Required work: Between the line containing "- 2021 Journal" and the line containing "- 2019 ICASSP" lies a run of lines; give that run again exactly, with both of those lines, and nothing else from the entries below.

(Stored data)
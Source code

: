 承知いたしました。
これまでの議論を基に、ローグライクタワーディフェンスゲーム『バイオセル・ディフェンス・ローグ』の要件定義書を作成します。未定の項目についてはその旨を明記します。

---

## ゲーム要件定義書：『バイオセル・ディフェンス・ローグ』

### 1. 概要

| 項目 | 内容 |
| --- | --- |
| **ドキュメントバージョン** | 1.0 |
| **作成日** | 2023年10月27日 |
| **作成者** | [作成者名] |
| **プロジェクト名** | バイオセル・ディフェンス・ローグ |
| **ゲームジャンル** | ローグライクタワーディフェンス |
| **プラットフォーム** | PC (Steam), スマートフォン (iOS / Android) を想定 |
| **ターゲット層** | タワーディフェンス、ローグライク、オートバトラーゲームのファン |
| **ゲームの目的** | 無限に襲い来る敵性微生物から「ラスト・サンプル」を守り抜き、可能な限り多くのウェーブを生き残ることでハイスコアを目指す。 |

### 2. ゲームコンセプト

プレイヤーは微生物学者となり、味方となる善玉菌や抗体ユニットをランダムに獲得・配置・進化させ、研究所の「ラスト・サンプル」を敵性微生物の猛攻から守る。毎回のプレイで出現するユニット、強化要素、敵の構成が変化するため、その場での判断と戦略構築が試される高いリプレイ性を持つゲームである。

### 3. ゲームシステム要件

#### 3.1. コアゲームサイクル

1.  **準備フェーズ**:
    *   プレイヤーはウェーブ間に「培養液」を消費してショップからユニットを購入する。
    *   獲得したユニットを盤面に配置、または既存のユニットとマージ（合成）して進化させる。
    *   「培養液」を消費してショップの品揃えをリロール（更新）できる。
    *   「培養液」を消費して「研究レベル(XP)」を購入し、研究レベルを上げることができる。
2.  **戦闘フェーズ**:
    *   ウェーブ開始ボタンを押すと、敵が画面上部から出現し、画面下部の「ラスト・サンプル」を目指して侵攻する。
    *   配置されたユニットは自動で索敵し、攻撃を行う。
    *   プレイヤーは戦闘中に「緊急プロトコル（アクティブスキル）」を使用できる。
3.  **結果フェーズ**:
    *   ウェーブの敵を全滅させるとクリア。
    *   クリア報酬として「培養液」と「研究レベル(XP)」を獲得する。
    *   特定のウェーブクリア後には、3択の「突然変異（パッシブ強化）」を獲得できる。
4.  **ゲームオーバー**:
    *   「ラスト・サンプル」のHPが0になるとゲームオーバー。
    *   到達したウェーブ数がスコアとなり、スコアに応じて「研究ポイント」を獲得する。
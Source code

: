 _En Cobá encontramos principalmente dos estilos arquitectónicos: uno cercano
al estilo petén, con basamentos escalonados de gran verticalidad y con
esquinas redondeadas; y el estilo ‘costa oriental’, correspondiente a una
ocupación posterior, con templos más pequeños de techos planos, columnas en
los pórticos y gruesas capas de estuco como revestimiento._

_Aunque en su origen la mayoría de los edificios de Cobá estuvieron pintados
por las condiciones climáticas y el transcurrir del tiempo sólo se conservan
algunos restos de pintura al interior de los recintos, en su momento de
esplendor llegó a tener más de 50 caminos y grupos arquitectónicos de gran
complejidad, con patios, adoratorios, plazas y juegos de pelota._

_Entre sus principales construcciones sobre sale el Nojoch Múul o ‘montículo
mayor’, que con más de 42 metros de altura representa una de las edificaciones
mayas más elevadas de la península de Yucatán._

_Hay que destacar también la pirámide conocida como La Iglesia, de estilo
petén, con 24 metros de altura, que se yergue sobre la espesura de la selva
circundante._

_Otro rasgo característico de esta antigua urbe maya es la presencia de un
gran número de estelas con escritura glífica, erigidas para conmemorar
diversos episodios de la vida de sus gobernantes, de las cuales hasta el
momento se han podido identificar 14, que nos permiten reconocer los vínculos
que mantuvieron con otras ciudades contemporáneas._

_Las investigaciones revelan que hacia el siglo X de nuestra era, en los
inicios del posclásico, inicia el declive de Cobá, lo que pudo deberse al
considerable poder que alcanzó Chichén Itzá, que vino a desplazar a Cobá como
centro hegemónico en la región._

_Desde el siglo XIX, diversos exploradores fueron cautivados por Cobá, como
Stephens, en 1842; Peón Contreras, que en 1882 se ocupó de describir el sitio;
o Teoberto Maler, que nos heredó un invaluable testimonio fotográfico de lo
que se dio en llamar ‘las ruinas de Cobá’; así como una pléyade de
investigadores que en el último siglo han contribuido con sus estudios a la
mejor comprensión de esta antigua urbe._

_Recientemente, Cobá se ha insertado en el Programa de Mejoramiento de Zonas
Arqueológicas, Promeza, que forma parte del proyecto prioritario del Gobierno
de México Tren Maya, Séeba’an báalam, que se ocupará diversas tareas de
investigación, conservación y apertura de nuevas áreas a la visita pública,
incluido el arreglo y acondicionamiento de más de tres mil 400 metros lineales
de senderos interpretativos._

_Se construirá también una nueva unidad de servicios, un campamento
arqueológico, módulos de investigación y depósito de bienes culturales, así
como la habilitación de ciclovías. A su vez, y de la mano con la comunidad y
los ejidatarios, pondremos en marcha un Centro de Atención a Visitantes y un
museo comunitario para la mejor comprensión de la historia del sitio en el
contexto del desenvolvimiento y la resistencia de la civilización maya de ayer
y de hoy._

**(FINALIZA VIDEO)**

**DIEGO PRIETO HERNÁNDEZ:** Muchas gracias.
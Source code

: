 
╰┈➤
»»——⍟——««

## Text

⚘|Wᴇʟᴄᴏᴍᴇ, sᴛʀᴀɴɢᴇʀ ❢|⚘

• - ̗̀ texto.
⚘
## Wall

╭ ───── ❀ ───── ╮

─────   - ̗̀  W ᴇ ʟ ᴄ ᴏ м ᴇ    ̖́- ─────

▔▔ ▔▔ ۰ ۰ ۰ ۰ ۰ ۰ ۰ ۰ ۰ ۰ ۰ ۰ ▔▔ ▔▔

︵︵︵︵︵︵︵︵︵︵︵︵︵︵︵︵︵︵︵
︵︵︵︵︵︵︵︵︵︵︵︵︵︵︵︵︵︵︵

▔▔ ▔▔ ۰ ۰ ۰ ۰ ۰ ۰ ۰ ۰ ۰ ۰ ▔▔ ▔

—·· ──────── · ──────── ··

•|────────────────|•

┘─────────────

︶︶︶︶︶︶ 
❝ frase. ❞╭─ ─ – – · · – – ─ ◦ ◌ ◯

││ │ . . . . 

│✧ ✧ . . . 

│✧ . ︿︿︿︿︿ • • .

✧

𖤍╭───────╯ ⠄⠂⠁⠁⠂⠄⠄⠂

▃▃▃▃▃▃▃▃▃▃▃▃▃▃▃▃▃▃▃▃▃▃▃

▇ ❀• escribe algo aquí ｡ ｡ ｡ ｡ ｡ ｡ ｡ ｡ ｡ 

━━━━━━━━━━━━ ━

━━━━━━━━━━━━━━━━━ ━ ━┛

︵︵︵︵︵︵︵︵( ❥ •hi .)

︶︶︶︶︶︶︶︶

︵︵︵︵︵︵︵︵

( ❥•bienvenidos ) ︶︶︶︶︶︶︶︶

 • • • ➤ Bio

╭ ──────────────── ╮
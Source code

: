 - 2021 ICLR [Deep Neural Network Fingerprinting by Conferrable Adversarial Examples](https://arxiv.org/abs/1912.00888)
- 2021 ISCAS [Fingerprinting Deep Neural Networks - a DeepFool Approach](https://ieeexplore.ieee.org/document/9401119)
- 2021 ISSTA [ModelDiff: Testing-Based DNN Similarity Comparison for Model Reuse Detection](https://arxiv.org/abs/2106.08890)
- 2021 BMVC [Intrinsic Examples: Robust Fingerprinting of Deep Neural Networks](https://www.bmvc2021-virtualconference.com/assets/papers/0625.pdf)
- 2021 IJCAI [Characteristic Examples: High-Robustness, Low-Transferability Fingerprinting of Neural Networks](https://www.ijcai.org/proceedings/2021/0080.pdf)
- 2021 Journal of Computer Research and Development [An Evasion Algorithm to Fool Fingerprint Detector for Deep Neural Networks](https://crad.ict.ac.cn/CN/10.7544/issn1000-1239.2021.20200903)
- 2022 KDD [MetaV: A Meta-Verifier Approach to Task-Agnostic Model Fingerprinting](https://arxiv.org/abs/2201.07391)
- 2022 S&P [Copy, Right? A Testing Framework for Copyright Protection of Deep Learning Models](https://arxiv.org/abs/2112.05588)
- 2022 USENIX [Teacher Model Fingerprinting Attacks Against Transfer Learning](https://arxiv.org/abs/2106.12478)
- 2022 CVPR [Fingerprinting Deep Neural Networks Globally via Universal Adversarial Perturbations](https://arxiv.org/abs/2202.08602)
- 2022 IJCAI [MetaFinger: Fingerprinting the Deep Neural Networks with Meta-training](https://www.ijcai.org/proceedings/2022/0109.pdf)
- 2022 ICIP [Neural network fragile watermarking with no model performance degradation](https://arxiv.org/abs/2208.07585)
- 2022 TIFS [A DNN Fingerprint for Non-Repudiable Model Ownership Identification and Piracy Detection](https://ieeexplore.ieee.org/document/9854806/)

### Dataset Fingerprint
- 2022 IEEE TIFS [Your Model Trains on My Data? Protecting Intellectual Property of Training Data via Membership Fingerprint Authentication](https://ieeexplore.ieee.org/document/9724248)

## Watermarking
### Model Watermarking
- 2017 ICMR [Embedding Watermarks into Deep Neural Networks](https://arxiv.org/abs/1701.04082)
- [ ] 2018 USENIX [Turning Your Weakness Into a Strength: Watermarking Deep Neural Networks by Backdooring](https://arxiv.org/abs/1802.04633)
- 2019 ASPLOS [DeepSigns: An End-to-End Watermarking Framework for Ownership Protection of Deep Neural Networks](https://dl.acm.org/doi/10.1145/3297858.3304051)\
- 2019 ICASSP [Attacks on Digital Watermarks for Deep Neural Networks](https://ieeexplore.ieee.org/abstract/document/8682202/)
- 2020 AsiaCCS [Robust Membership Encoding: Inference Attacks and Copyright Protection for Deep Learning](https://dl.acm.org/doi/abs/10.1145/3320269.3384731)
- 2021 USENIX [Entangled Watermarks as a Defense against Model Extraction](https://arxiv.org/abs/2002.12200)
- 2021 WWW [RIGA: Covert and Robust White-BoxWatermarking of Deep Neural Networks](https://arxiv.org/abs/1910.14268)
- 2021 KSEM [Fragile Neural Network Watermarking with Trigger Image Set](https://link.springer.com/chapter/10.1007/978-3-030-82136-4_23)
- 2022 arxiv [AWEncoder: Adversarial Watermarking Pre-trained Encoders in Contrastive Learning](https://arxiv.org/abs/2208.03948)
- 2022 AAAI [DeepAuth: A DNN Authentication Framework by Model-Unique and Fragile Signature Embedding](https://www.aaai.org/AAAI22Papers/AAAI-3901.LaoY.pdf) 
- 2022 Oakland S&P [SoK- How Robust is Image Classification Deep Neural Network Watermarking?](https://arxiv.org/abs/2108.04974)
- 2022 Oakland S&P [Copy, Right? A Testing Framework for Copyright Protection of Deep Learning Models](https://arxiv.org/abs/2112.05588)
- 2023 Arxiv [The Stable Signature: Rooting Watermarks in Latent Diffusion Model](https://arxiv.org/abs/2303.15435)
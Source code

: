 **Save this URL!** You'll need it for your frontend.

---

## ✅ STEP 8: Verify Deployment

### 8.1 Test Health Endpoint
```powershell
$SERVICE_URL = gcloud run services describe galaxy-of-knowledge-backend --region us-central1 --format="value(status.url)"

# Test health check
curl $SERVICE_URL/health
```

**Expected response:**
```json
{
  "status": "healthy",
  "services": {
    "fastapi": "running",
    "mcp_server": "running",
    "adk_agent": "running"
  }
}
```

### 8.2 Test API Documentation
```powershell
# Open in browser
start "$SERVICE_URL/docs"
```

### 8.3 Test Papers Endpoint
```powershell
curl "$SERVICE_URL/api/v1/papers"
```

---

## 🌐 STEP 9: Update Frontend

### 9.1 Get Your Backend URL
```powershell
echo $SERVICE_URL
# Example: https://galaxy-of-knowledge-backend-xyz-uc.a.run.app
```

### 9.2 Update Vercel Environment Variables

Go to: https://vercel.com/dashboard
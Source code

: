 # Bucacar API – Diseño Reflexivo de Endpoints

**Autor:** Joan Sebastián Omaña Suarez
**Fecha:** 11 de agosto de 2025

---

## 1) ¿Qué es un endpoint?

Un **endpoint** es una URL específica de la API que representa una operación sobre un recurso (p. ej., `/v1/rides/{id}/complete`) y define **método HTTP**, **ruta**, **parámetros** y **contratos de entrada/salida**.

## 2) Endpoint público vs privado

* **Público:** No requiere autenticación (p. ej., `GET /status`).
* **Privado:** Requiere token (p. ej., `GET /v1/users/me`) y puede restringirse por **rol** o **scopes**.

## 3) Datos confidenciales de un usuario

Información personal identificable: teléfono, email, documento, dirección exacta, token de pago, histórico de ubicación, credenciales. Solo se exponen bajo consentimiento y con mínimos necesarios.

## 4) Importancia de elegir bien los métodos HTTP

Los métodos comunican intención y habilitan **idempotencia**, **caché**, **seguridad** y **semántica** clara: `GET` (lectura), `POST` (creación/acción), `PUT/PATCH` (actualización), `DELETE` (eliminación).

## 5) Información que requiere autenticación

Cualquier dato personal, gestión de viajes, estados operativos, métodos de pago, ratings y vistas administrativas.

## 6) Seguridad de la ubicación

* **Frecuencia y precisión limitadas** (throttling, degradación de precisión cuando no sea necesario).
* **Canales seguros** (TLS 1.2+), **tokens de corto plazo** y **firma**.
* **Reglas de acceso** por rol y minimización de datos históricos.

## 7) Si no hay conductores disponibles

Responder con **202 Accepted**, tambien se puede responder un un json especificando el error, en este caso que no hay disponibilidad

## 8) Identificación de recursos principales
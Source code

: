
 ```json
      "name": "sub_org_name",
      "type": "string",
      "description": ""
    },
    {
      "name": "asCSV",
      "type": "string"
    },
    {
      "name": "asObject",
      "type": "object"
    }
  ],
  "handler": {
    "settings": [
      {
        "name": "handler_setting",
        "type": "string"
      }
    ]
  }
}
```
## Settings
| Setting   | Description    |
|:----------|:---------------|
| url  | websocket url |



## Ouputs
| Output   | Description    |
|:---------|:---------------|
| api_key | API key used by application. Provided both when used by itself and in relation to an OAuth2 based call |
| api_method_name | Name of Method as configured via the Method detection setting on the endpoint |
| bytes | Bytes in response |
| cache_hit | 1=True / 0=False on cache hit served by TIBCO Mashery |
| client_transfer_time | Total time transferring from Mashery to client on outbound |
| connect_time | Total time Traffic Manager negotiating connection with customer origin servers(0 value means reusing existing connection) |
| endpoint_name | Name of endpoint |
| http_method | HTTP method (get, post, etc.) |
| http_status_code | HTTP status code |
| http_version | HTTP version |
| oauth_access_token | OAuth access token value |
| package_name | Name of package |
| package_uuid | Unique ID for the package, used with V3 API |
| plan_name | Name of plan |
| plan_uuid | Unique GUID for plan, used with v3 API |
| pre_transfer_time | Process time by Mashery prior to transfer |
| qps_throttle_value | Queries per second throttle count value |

Answer box:
- 2021 Journal of Computer Research and Development [An Evasion Algorithm to Fool Fingerprint Detector for Deep Neural Networks](https://crad.ict.ac.cn/CN/10.7544/issn1000-1239.2021.20200903)
- 2022 KDD [MetaV: A Meta-Verifier Approach to Task-Agnostic Model Fingerprinting](https://arxiv.org/abs/2201.07391)
- 2022 S&P [Copy, Right? A Testing Framework for Copyright Protection of Deep Learning Models](https://arxiv.org/abs/2112.05588)
- 2022 USENIX [Teacher Model Fingerprinting Attacks Against Transfer Learning](https://arxiv.org/abs/2106.12478)
- 2022 CVPR [Fingerprinting Deep Neural Networks Globally via Universal Adversarial Perturbations](https://arxiv.org/abs/2202.08602)
- 2022 IJCAI [MetaFinger: Fingerprinting the Deep Neural Networks with Meta-training](https://www.ijcai.org/proceedings/2022/0109.pdf)
- 2022 ICIP [Neural network fragile watermarking with no model performance degradation](https://arxiv.org/abs/2208.07585)
- 2022 TIFS [A DNN Fingerprint for Non-Repudiable Model Ownership Identification and Piracy Detection](https://ieeexplore.ieee.org/document/9854806/)

### Dataset Fingerprint
- 2022 IEEE TIFS [Your Model Trains on My Data? Protecting Intellectual Property of Training Data via Membership Fingerprint Authentication](https://ieeexplore.ieee.org/document/9724248)

## Watermarking
### Model Watermarking
- 2017 ICMR [Embedding Watermarks into Deep Neural Networks](https://arxiv.org/abs/1701.04082)
- [ ] 2018 USENIX [Turning Your Weakness Into a Strength: Watermarking Deep Neural Networks by Backdooring](https://arxiv.org/abs/1802.04633)
- 2019 ASPLOS [DeepSigns: An End-to-End Watermarking Framework for Ownership Protection of Deep Neural Networks](https://dl.acm.org/doi/10.1145/3297858.3304051)\
- 2019 ICASSP [Attacks on Digital Watermarks for Deep Neural Networks](https://ieeexplore.ieee.org/abstract/document/8682202/)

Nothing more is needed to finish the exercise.